Showing that Brownian motion will hit sphere with an exact integer distance

Question

Let $B=(B_t)_{t\geq0}$ be a three-dimensional Brownian motion starting from $x\in\mathbb{R}^3$. Show that, for all $r>0$ and all $x$, $$\mathbb{P}_x(|B_t+z|=r\text{ for some }t\geq0\text{ and some }z\in\mathbb{Z}^3)=1.$$ I really can't see how to get started with this - any advice would be greatly appreciated!

Answer 1

First, since the BM will eventually move arbitrarily far from the origin, we have $\limsup\lvert B_t + z \rvert = \infty$, so if $\lvert{B_0 + z \rvert} < r$ for any integral point $z$ then we are done by IVT.
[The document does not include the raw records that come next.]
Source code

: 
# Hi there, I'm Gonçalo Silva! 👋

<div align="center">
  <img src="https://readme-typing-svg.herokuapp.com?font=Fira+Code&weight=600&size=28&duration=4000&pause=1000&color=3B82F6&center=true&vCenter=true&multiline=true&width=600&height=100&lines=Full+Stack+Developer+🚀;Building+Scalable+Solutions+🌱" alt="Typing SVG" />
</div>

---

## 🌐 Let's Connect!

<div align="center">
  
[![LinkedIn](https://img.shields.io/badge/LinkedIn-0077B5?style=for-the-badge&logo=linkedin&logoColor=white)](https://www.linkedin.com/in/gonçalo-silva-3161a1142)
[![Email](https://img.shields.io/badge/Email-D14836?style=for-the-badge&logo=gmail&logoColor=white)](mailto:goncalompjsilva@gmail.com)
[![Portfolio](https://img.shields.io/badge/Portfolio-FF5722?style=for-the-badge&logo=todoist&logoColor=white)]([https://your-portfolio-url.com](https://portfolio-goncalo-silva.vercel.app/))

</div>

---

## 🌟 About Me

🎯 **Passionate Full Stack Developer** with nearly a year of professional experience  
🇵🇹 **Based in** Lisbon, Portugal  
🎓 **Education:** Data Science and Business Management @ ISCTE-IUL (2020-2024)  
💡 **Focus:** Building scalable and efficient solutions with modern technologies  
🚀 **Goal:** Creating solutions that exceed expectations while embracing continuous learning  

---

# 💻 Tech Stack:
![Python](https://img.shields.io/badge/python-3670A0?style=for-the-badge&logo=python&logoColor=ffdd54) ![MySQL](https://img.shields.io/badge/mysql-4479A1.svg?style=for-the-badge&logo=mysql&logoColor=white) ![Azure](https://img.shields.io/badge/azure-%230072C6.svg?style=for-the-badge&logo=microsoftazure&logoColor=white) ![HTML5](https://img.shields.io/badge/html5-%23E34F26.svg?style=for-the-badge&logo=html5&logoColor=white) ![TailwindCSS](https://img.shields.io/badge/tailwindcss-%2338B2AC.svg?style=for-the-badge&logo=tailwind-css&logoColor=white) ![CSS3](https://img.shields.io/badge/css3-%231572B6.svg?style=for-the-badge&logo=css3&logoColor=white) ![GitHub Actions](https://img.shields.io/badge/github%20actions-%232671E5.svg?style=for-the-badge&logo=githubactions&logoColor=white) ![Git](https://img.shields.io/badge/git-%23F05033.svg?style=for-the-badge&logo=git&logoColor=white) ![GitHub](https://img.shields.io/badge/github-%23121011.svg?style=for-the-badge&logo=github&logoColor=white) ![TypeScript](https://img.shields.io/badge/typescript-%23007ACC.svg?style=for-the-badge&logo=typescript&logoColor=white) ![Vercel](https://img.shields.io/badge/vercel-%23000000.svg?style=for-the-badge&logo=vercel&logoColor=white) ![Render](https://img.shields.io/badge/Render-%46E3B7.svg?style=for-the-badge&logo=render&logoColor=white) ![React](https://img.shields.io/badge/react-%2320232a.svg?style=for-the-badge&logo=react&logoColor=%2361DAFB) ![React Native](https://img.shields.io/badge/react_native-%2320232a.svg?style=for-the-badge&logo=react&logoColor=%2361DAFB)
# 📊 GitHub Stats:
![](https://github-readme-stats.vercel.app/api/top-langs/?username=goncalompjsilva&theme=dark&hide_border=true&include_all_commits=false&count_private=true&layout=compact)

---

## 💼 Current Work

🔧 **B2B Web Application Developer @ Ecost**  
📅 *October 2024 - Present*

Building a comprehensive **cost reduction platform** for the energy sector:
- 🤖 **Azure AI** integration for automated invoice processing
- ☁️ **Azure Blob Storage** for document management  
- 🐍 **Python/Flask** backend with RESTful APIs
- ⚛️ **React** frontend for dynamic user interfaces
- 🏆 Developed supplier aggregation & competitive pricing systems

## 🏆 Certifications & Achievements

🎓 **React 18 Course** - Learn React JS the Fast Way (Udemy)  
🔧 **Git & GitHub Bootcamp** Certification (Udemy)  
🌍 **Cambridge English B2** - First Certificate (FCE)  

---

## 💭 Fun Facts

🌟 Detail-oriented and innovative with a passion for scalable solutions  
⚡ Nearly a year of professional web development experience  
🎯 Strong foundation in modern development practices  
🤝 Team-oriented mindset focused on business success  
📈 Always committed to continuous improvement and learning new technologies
Now suppose $\lvert{B_0 + z \rvert} \geq r$ for any integral point $z$. It suffices to prove that there exists an integer $n$ such that $\lvert B_n + z\rvert \leq r$. To show this, note that conditioned on $B_{n - 1} = x$, $B_n$ follows a normal distribution with mean $x$ and covariance matrix $I$. Under this distribution, the probability that $\lvert B_n + z\rvert \leq r$ for some integral $z$ is at least $\epsilon(r)$ for some constant $\epsilon(r) > 0$ (You can consider the sphere closest to $x$). Thus, for any $x$, $$\mathbb{P}(\forall z \in \mathbb{Z}^3, \lvert B_n + z\rvert \geq r \vert B_{n - 1} = x) \leq 1 - \epsilon(r).$$ Now taking the product with respect to $n$ gives the desired claim.